(Extracted records)

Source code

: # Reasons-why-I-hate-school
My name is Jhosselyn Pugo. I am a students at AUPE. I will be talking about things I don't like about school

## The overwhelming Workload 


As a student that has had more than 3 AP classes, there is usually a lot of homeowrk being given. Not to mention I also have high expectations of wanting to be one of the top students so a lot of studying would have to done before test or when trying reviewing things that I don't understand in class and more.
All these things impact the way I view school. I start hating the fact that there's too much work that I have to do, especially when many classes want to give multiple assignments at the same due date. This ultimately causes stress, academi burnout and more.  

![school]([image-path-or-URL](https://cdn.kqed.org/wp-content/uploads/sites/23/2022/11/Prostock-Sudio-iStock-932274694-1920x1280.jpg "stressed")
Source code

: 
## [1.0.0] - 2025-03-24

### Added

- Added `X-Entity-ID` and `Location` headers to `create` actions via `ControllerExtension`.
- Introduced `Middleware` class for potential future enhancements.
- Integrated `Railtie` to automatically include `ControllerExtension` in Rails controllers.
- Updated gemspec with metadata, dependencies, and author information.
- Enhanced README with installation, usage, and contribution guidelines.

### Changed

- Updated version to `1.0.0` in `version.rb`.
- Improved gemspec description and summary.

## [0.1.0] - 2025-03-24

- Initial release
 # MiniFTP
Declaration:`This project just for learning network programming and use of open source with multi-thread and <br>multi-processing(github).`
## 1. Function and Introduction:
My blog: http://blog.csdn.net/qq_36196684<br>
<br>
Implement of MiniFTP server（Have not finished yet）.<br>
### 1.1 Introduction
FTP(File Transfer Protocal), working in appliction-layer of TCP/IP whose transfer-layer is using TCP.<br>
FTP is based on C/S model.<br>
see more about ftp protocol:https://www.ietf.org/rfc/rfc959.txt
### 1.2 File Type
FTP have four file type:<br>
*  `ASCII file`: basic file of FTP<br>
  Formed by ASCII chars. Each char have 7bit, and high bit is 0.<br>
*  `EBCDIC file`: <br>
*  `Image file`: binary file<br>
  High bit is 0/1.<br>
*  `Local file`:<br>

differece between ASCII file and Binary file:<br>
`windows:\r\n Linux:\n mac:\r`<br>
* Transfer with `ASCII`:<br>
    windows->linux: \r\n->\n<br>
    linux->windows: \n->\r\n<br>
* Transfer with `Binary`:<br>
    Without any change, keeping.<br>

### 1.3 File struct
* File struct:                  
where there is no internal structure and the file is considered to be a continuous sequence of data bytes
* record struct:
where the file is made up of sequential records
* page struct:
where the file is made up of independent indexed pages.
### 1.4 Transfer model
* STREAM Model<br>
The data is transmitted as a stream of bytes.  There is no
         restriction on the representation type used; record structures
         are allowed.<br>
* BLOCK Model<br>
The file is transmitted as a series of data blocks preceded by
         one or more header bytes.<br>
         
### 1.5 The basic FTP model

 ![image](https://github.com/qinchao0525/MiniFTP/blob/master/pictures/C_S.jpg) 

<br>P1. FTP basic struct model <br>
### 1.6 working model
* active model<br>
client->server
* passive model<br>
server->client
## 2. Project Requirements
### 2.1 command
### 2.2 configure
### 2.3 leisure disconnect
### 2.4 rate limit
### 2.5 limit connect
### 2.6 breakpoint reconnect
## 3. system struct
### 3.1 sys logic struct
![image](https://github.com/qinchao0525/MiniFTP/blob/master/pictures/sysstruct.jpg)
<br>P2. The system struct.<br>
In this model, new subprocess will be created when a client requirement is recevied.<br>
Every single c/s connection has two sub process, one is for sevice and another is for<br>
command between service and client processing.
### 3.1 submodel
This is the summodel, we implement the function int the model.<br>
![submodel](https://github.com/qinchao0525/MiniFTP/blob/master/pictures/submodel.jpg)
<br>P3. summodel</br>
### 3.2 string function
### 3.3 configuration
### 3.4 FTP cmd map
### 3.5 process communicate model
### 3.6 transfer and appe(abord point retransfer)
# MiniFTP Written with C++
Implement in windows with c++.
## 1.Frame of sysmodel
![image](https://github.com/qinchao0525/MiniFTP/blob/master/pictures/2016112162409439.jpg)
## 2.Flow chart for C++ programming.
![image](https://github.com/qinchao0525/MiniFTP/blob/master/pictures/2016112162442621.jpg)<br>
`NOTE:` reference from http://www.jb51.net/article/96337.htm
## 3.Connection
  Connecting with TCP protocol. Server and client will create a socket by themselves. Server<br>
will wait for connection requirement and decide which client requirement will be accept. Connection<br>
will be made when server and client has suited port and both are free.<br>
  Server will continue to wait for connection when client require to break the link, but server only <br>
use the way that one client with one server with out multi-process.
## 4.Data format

(End Extracted records)

- [Your assignment] Go through the material and copy every line in which the word "school" occurs.

- [Completed task]
: # Reasons-why-I-hate-school
My name is Jhosselyn Pugo. I am a students at AUPE. I will be talking about things I don't like about school
All these things impact the way I view school. I start hating the fact that there's too much work that I have to do, especially when many classes want to give multiple assignments at the same due date. This ultimately causes stress, academi burnout and more.  
![school]([image-path-or-URL](https://cdn.kqed.org/wp-content/uploads/sites/23/2022/11/Prostock-Sudio-iStock-932274694-1920x1280.jpg "stressed")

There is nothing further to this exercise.